In January, we welcomed a new cohort of Year 8 students from Rochdale and Blackpool into Think Like a Linguist, a programme that helps young learners to make informed choices about languages at GCSE, and which is delivered collaboratively by a number of key partners. Over five interactive sessions, the students reflect on a different aspect of language learning and are invited to consider the question, What does it mean to think like a linguist? from unique perspectives. Recently, this year’s pupils joined us at Queen’s for celebration days to mark their graduation from the programme. The days included creative translation and beginners’ language workshops with our Ambassadors, an exhibition of the pupils’ posters, a roundtable for teachers led by QTE Director Charlotte Ryland, and a graduation ceremony featuring gowns and mortarboards. 

“Thank you for all the work that you put into making this cycle of ‘Think like a Linguist’ such a success. The event was an amazing experience for our students. They thoroughly enjoyed it and took a lot from it.”

Think Like a Linguist Teacher, 2025

Over the course of the year, we held and collaborated on many events in Oxford. We hosted nine Translation Exchanges at Queen’s, including three masterclasses with writer and translator Polly Barton, in which students workshopped translations from languages including Icelandic, Japanese, Byzantine, and Ancient Greek. We also brought creative translation to the Faculty of Medieval and Modern Languages’ Annual Teachers’ Conference, organised this year around the theme of ‘Collaboration and Connections’. We were delighted as well to host the Feminist Translation Network for a translation slam and a symposium on pedagogy, and to welcome Nicol Hochholczerová and translators Julia and Peter Sherwood to Queen’s for a series of events on translating from Slovak. 

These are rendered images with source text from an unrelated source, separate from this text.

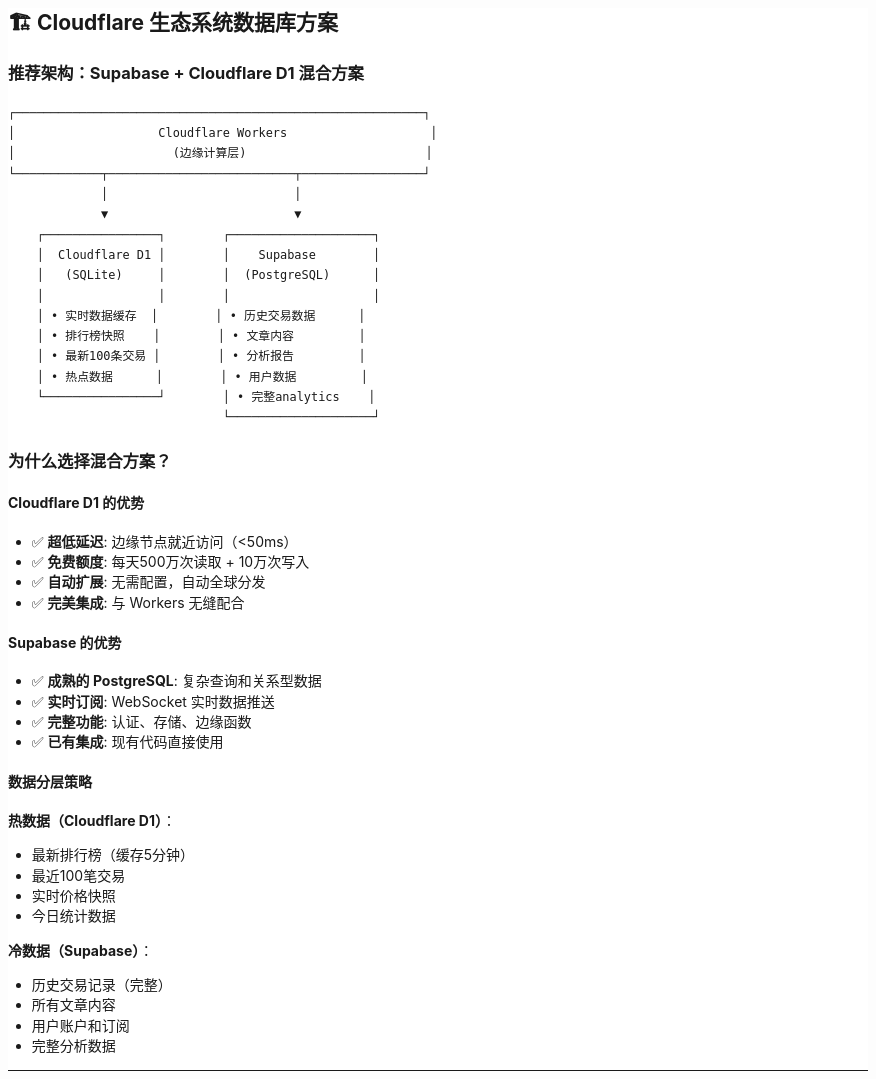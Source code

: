 
## 🏗️ Cloudflare 生态系统数据库方案

### 推荐架构：Supabase + Cloudflare D1 混合方案

```
┌─────────────────────────────────────────────────────────┐
│                    Cloudflare Workers                    │
│                      (边缘计算层)                         │
└────────────┬──────────────────────────┬─────────────────┘
             │                          │
             ▼                          ▼
    ┌────────────────┐        ┌────────────────────┐
    │  Cloudflare D1 │        │    Supabase        │
    │   (SQLite)     │        │  (PostgreSQL)      │
    │                │        │                    │
    │ • 实时数据缓存  │        │ • 历史交易数据      │
    │ • 排行榜快照    │        │ • 文章内容         │
    │ • 最新100条交易 │        │ • 分析报告         │
    │ • 热点数据      │        │ • 用户数据         │
    └────────────────┘        │ • 完整analytics    │
                              └────────────────────┘
```

### 为什么选择混合方案？

#### Cloudflare D1 的优势
- ✅ **超低延迟**: 边缘节点就近访问（<50ms）
- ✅ **免费额度**: 每天500万次读取 + 10万次写入
- ✅ **自动扩展**: 无需配置，自动全球分发
- ✅ **完美集成**: 与 Workers 无缝配合

#### Supabase 的优势
- ✅ **成熟的 PostgreSQL**: 复杂查询和关系型数据
- ✅ **实时订阅**: WebSocket 实时数据推送
- ✅ **完整功能**: 认证、存储、边缘函数
- ✅ **已有集成**: 现有代码直接使用

#### 数据分层策略

**热数据（Cloudflare D1）**：
- 最新排行榜（缓存5分钟）
- 最近100笔交易
- 实时价格快照
- 今日统计数据

**冷数据（Supabase）**：
- 历史交易记录（完整）
- 所有文章内容
- 用户账户和订阅
- 完整分析数据

---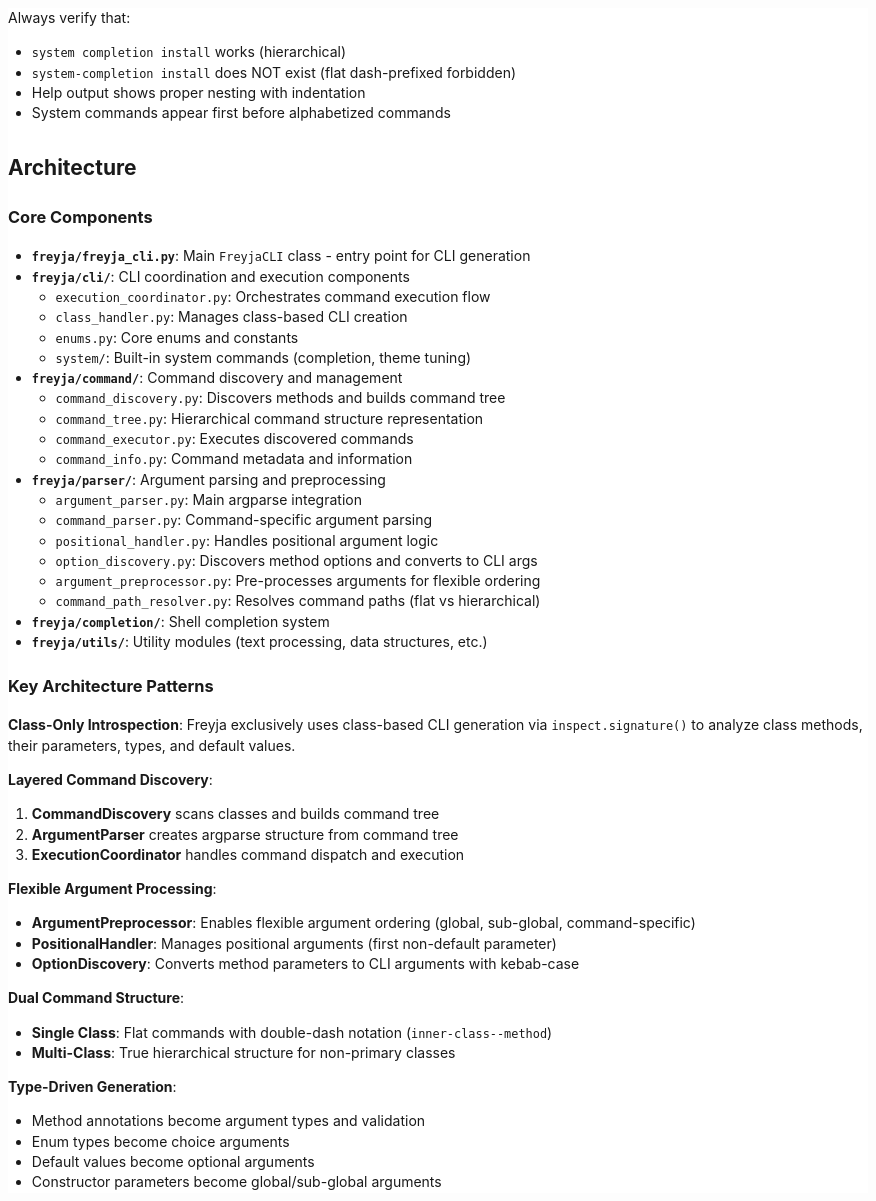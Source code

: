 Always verify that:
- `system completion install` works (hierarchical)
- `system-completion install` does NOT exist (flat dash-prefixed forbidden)
- Help output shows proper nesting with indentation
- System commands appear first before alphabetized commands

## Architecture

### Core Components

- **`freyja/freyja_cli.py`**: Main `FreyjaCLI` class - entry point for CLI generation
- **`freyja/cli/`**: CLI coordination and execution components
  - `execution_coordinator.py`: Orchestrates command execution flow
  - `class_handler.py`: Manages class-based CLI creation
  - `enums.py`: Core enums and constants
  - `system/`: Built-in system commands (completion, theme tuning)
- **`freyja/command/`**: Command discovery and management
  - `command_discovery.py`: Discovers methods and builds command tree
  - `command_tree.py`: Hierarchical command structure representation
  - `command_executor.py`: Executes discovered commands
  - `command_info.py`: Command metadata and information
- **`freyja/parser/`**: Argument parsing and preprocessing
  - `argument_parser.py`: Main argparse integration
  - `command_parser.py`: Command-specific argument parsing
  - `positional_handler.py`: Handles positional argument logic
  - `option_discovery.py`: Discovers method options and converts to CLI args
  - `argument_preprocessor.py`: Pre-processes arguments for flexible ordering
  - `command_path_resolver.py`: Resolves command paths (flat vs hierarchical)
- **`freyja/completion/`**: Shell completion system
- **`freyja/utils/`**: Utility modules (text processing, data structures, etc.)

### Key Architecture Patterns

**Class-Only Introspection**: Freyja exclusively uses class-based CLI generation via `inspect.signature()` to analyze class methods, their parameters, types, and default values.

**Layered Command Discovery**:
1. **CommandDiscovery** scans classes and builds command tree
2. **ArgumentParser** creates argparse structure from command tree
3. **ExecutionCoordinator** handles command dispatch and execution

**Flexible Argument Processing**:
- **ArgumentPreprocessor**: Enables flexible argument ordering (global, sub-global, command-specific)
- **PositionalHandler**: Manages positional arguments (first non-default parameter)
- **OptionDiscovery**: Converts method parameters to CLI arguments with kebab-case

**Dual Command Structure**:
- **Single Class**: Flat commands with double-dash notation (`inner-class--method`)
- **Multi-Class**: True hierarchical structure for non-primary classes

**Type-Driven Generation**: 
- Method annotations become argument types and validation
- Enum types become choice arguments  
- Default values become optional arguments
- Constructor parameters become global/sub-global arguments
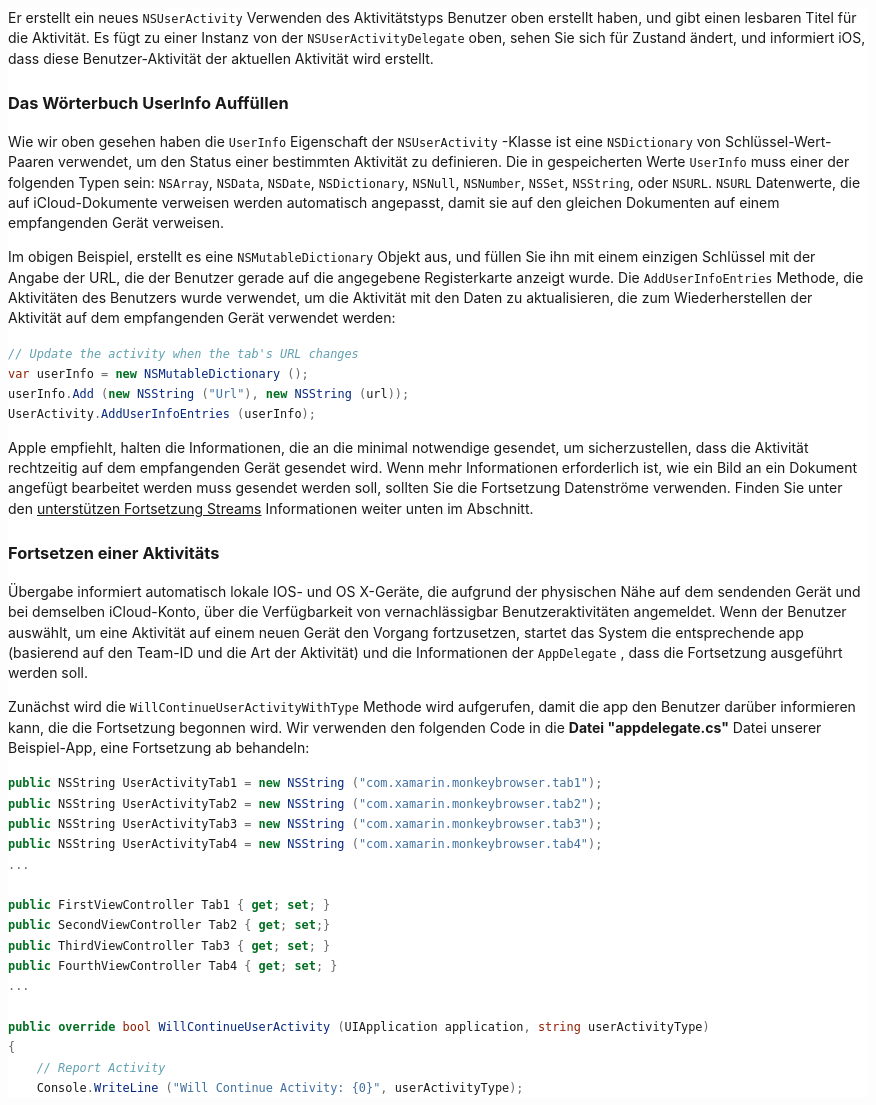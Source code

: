 
Er erstellt ein neues `NSUserActivity` Verwenden des Aktivitätstyps Benutzer oben erstellt haben, und gibt einen lesbaren Titel für die Aktivität. Es fügt zu einer Instanz von der `NSUserActivityDelegate` oben, sehen Sie sich für Zustand ändert, und informiert iOS, dass diese Benutzer-Aktivität der aktuellen Aktivität wird erstellt.

### <a name="populating-the-userinfo-dictionary"></a>Das Wörterbuch UserInfo Auffüllen

Wie wir oben gesehen haben die `UserInfo` Eigenschaft der `NSUserActivity` -Klasse ist eine `NSDictionary` von Schlüssel-Wert-Paaren verwendet, um den Status einer bestimmten Aktivität zu definieren. Die in gespeicherten Werte `UserInfo` muss einer der folgenden Typen sein: `NSArray`, `NSData`, `NSDate`, `NSDictionary`, `NSNull`, `NSNumber`, `NSSet`, `NSString`, oder `NSURL`. `NSURL` Datenwerte, die auf iCloud-Dokumente verweisen werden automatisch angepasst, damit sie auf den gleichen Dokumenten auf einem empfangenden Gerät verweisen.

Im obigen Beispiel, erstellt es eine `NSMutableDictionary` Objekt aus, und füllen Sie ihn mit einem einzigen Schlüssel mit der Angabe der URL, die der Benutzer gerade auf die angegebene Registerkarte anzeigt wurde. Die `AddUserInfoEntries` Methode, die Aktivitäten des Benutzers wurde verwendet, um die Aktivität mit den Daten zu aktualisieren, die zum Wiederherstellen der Aktivität auf dem empfangenden Gerät verwendet werden:

```csharp
// Update the activity when the tab's URL changes
var userInfo = new NSMutableDictionary ();
userInfo.Add (new NSString ("Url"), new NSString (url));
UserActivity.AddUserInfoEntries (userInfo);
```

Apple empfiehlt, halten die Informationen, die an die minimal notwendige gesendet, um sicherzustellen, dass die Aktivität rechtzeitig auf dem empfangenden Gerät gesendet wird. Wenn mehr Informationen erforderlich ist, wie ein Bild an ein Dokument angefügt bearbeitet werden muss gesendet werden soll, sollten Sie die Fortsetzung Datenströme verwenden. Finden Sie unter den [unterstützen Fortsetzung Streams](#Supporting-Continuation-Streams) Informationen weiter unten im Abschnitt.

### <a name="continuing-an-activity"></a>Fortsetzen einer Aktivitäts

Übergabe informiert automatisch lokale IOS- und OS X-Geräte, die aufgrund der physischen Nähe auf dem sendenden Gerät und bei demselben iCloud-Konto, über die Verfügbarkeit von vernachlässigbar Benutzeraktivitäten angemeldet. Wenn der Benutzer auswählt, um eine Aktivität auf einem neuen Gerät den Vorgang fortzusetzen, startet das System die entsprechende app (basierend auf den Team-ID und die Art der Aktivität) und die Informationen der `AppDelegate` , dass die Fortsetzung ausgeführt werden soll.

Zunächst wird die `WillContinueUserActivityWithType` Methode wird aufgerufen, damit die app den Benutzer darüber informieren kann, die die Fortsetzung begonnen wird. Wir verwenden den folgenden Code in die **Datei "appdelegate.cs"** Datei unserer Beispiel-App, eine Fortsetzung ab behandeln:

```csharp
public NSString UserActivityTab1 = new NSString ("com.xamarin.monkeybrowser.tab1");
public NSString UserActivityTab2 = new NSString ("com.xamarin.monkeybrowser.tab2");
public NSString UserActivityTab3 = new NSString ("com.xamarin.monkeybrowser.tab3");
public NSString UserActivityTab4 = new NSString ("com.xamarin.monkeybrowser.tab4");
...

public FirstViewController Tab1 { get; set; }
public SecondViewController Tab2 { get; set;}
public ThirdViewController Tab3 { get; set; }
public FourthViewController Tab4 { get; set; }
...

public override bool WillContinueUserActivity (UIApplication application, string userActivityType)
{
    // Report Activity
    Console.WriteLine ("Will Continue Activity: {0}", userActivityType);

```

Alongside our support for teachers and pupils in classrooms across the UK, we have taken our policy work to a deeper level. With funding from Oxford Policy Engagement Network, Charlotte Ryland led a research project on raising the profile of languages expertise amongst government departments, and continued to work on cross-sector collaboration with The Languages Gateway, the British Academy, the Department for Education, and other stakeholders. Recent outputs in our policy work can be found here and here, including articles on decolonising the MFL curriculum and working with ARIs, co-developed with Jack Franco, Marie Martine, and Sarah Schwarz. 

QTE has featured widely in national press and we have begun to collate these features here. Highlights include Charlotte Ryland’s recent articles for the Higher Education Policy Institute and the Journal of Languages, Society and Policy, as well as features by the University of OxfordNational World, and The Times

“If we have access to a form of education that stands to raise a generation of individuals able to think for themselves, and to do so on the global stage, then what are we waiting for?”

Charlotte Ryland (QTE Director), 2025

We are looking forward to a new year at the Translation Exchange, as 2026 brings the sixth Anthea Bell Prize competition (opening on 2 February – register here!) as well as new collaborations with the National Consortium for Languages Education, the Swire Chinese Language Foundation, the German Screen Studies Network, and the Stephen Spender Trust. Until then, we would like to sincerely thank all who make our work possible, and to wish everyone in the QTE community a wonderful festive period!